The instruction set for this example computer could look like this:

00 EMA Exchange Memory and Accumulator 01 CAS Compare and Skip 02 LDA Load Accumulator 03 STA Store Accumulator 04 ADD Add 05 SUB Subtract 06 MUL Multiply 07 DIV Divide 10 AND And 11 ORA Or with Accumulator 12 XOR Exclusive Or 17 DVX Divide Extensibly 20 LEM Long Exchange with Memory 21 LCS Long Compare and Skip 22 LLD Long Load 23 LST Long Store 24 LAD Long Add 25 LSB Long Subtract 26 LMP Long Multiply 27 LDV Long Divide 30 LAN Long And 31 LOR Long Or 32 LXR Long Exclusive Or 37 LDX Long Divide Extensibly 40 FEM Floating Exchange with Memory 41 FCS Floating Compare and Skip 42 FLD Floating Load 43 FST Floating Store 44 FAD Floating Add 45 FSB Floating Subtract 46 FMP Floating Multiply 47 FDV Floating Divide 50 DEM Double Exchange with Memory 51 DCS Double Compare and Skip 52 DLD Double Load 53 DST Double Store 54 DAD Double Add 55 DSB Double Subtract 56 DMP Double Multiply 57 DDV Double Divide 62 LDX Load Index 63 STX Store Index 64 JMP Jump 65 JSR Jump to Subroutine

for the memory-reference instructions. The index field in the load and store index instructions would indicate which index register is the destination of the instruction, instead of indicating indexing (this trick actually was used in some real computers). Subroutines would begin with an address, and the return address would be stored at the location pointed to by that address: thus, the action of the jump to subroutine instruction would be to store the address of the instruction following it where the address at its destination points, and then branch to the location following its destination.
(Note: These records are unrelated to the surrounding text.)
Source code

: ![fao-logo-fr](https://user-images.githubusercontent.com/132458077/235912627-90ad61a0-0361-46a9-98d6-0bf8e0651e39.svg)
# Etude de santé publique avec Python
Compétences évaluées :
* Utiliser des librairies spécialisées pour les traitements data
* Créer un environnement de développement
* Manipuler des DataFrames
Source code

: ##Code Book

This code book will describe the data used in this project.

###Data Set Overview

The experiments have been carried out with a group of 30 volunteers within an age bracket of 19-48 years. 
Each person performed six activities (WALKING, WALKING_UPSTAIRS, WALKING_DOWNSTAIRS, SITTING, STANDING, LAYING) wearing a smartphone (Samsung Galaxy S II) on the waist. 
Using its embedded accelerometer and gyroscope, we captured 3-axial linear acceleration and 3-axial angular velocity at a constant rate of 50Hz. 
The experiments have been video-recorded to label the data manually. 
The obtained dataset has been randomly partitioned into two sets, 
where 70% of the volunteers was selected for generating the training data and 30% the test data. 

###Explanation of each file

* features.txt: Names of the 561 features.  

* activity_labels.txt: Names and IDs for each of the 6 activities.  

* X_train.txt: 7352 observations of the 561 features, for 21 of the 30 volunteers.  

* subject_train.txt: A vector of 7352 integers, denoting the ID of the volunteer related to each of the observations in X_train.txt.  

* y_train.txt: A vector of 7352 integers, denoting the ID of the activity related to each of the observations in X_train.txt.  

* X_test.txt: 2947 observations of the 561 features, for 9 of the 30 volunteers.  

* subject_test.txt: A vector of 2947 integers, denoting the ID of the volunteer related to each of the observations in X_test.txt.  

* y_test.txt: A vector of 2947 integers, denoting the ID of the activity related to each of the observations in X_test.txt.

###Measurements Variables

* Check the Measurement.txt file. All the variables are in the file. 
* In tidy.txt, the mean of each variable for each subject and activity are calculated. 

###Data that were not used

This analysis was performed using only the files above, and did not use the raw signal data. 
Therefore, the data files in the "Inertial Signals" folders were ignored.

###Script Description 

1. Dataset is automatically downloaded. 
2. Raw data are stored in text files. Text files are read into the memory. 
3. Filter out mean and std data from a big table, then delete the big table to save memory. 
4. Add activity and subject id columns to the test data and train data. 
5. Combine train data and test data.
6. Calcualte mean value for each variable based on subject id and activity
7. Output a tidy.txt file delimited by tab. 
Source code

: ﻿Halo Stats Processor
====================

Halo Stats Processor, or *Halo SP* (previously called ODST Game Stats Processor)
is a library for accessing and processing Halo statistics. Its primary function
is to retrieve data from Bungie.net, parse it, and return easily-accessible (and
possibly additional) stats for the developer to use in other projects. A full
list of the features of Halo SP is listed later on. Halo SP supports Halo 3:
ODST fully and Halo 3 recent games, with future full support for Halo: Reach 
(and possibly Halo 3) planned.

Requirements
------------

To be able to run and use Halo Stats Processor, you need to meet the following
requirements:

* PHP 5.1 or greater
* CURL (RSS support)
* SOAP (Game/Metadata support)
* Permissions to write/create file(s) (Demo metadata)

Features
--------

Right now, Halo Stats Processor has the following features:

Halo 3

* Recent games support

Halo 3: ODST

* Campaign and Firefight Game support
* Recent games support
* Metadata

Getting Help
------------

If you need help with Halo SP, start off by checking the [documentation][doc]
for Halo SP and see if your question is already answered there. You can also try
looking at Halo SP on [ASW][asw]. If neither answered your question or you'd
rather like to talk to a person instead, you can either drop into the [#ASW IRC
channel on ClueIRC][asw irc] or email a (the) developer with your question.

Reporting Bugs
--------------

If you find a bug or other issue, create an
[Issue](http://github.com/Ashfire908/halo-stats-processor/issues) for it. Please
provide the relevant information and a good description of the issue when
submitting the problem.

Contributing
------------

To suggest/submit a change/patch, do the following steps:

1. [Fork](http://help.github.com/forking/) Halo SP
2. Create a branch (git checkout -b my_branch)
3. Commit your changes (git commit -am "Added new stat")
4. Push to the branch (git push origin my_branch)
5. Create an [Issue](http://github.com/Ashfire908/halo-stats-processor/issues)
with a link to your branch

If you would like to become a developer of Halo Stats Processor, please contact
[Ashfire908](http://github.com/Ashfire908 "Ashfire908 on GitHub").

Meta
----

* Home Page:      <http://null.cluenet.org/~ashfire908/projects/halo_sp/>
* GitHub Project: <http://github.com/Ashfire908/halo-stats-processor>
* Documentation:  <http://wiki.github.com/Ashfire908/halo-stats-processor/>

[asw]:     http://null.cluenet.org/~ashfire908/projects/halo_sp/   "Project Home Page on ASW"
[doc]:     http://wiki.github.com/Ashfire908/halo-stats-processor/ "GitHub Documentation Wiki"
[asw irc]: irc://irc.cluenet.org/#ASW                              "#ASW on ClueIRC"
Opcode 70 would be used for the shift instructions, opcode 71 for the operate instructions, and opcode 76 for input-output instructions.

Integers are represented, as illustrated above, in binary notation. Instead of dealing with integers from 0 to 16,777,215, however, the computer also deals with negative numbers, and uses two's complement notation to do so.

The example architecture above is not very different from some real 24-bit architectures, having a layout of its instruction word very similar to that of the SDS 9300 and the DDP-224.

However, most of the classic 24-bit machines, instead of using the conventional type of floating-point format illustrated here, treated floating-point numbers as consisting of a signed mantissa followed by a signed exponent. They combined this with treating fixed-point numbers as fractions rather than integers; this increased the efficiency of simulating floating-point operations on machines without hardware floating-point but with hardware multiply. Some of those machines skipped a bit in the second word of a two-word integer so that there was no need for a corrective shift when fixed-point numbers intended to be interpreted as integers were multiplied.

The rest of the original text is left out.